→ WORK TO BE COMPLETED:
Scan the entries below. Return every line that includes "which".

→ RECORDS TO USE:
══════
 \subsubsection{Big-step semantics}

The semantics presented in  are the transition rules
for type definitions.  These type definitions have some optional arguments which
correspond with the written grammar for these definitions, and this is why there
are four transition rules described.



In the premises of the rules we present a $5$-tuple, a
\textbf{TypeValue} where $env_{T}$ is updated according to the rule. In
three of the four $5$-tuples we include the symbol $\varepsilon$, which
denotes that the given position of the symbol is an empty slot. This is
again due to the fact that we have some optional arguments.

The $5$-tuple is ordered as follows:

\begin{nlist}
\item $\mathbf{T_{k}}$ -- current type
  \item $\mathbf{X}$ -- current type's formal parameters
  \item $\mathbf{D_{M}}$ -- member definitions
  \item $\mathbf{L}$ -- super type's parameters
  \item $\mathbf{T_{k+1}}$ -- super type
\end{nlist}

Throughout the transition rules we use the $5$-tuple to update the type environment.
══════
→ SOLUTION TO THE PROBLEM:
for type definitions.  These type definitions have some optional arguments which
three of the four $5$-tuples we include the symbol $\varepsilon$, which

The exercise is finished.